Improving access to appropriate assistive technology by changing methods and mindsets
- Written by: Julian Jackson — — Founder and Director
- Published: 11th March 2021
Julian Jackson from VisionBridge shares the value of using assistive technology for sight loss.
There is no doubt that sight loss continues to be a clear and present issue across the UK and globally, bolstered by increasingly ageing populations, the impact of infections, and inherited and systemic disease.
So how can assistive technology (AT) help alleviate this situation?
Let me first go back a step to 2010 when I lost my sight to a retinal inherited disease retinitis pigmentosa, and duly launched the social enterprise VisionBridge (this link will take you away from our website).I had struggled for some years with diminishing sight to read emails, recognise faces, navigate outdoors in glare or low light and generally manage the activities in daily living that we all take for granted. It never occurred to me that technology including vision enhancement, audio-description, navigation and orientation could be so pivotal in the rehabilitation of people with vision loss, dual sensory loss or even visual processing challenges.
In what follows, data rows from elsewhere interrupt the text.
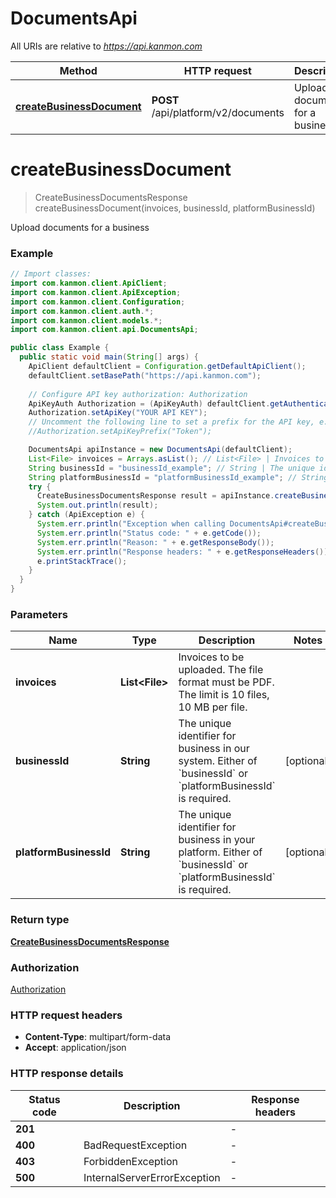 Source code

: # DocumentsApi

All URIs are relative to *https://api.kanmon.com*

| Method | HTTP request | Description |
|------------- | ------------- | -------------|
| [**createBusinessDocument**](DocumentsApi.md#createBusinessDocument) | **POST** /api/platform/v2/documents | Upload documents for a business |


<a id="createBusinessDocument"></a>
# **createBusinessDocument**
> CreateBusinessDocumentsResponse createBusinessDocument(invoices, businessId, platformBusinessId)

Upload documents for a business

### Example
```java
// Import classes:
import com.kanmon.client.ApiClient;
import com.kanmon.client.ApiException;
import com.kanmon.client.Configuration;
import com.kanmon.client.auth.*;
import com.kanmon.client.models.*;
import com.kanmon.client.api.DocumentsApi;

public class Example {
  public static void main(String[] args) {
    ApiClient defaultClient = Configuration.getDefaultApiClient();
    defaultClient.setBasePath("https://api.kanmon.com");
    
    // Configure API key authorization: Authorization
    ApiKeyAuth Authorization = (ApiKeyAuth) defaultClient.getAuthentication("Authorization");
    Authorization.setApiKey("YOUR API KEY");
    // Uncomment the following line to set a prefix for the API key, e.g. "Token" (defaults to null)
    //Authorization.setApiKeyPrefix("Token");

    DocumentsApi apiInstance = new DocumentsApi(defaultClient);
    List<File> invoices = Arrays.asList(); // List<File> | Invoices to be uploaded. The file format must be PDF. The limit is 10 files, 10 MB per file.
    String businessId = "businessId_example"; // String | The unique identifier for business in our system. Either of `businessId` or `platformBusinessId` is required.
    String platformBusinessId = "platformBusinessId_example"; // String | The unique identifier for business in your platform. Either of `businessId` or `platformBusinessId` is required.
    try {
      CreateBusinessDocumentsResponse result = apiInstance.createBusinessDocument(invoices, businessId, platformBusinessId);
      System.out.println(result);
    } catch (ApiException e) {
      System.err.println("Exception when calling DocumentsApi#createBusinessDocument");
      System.err.println("Status code: " + e.getCode());
      System.err.println("Reason: " + e.getResponseBody());
      System.err.println("Response headers: " + e.getResponseHeaders());
      e.printStackTrace();
    }
  }
}
```

### Parameters

| Name | Type | Description  | Notes |
|------------- | ------------- | ------------- | -------------|
| **invoices** | **List&lt;File&gt;**| Invoices to be uploaded. The file format must be PDF. The limit is 10 files, 10 MB per file. | |
| **businessId** | **String**| The unique identifier for business in our system. Either of &#x60;businessId&#x60; or &#x60;platformBusinessId&#x60; is required. | [optional] |
| **platformBusinessId** | **String**| The unique identifier for business in your platform. Either of &#x60;businessId&#x60; or &#x60;platformBusinessId&#x60; is required. | [optional] |

### Return type

[**CreateBusinessDocumentsResponse**](CreateBusinessDocumentsResponse.md)

### Authorization

[Authorization](../README.md#Authorization)

### HTTP request headers

 - **Content-Type**: multipart/form-data
 - **Accept**: application/json

### HTTP response details
| Status code | Description | Response headers |
|-------------|-------------|------------------|
| **201** |  |  -  |
| **400** | BadRequestException |  -  |
| **403** | ForbiddenException |  -  |
| **500** | InternalServerErrorException |  -  |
Indeed, progress in eye research continues to move aside the usual obstacles to maintaining a chosen lifestyle, experiencing travel and leisure, and accessing education and employment opportunities. However, all this progress is being made in the context of a growing number of challenges to eyecare provision and patient rehabilitation in the UK.
For example, low vision care is extremely varied and availability of devices is mixed.
My discussions with a wide range of healthcare professionals have highlighted the increasing fast pace of development of wide-ranging AT. This may complicate potential pathways for people who experience sight loss, when wanting to ensure relevancy of a particular device for a particular eye condition or disease. Furthermore, hands-on training of people on devices is inconsistent, particularly during a global pandemic.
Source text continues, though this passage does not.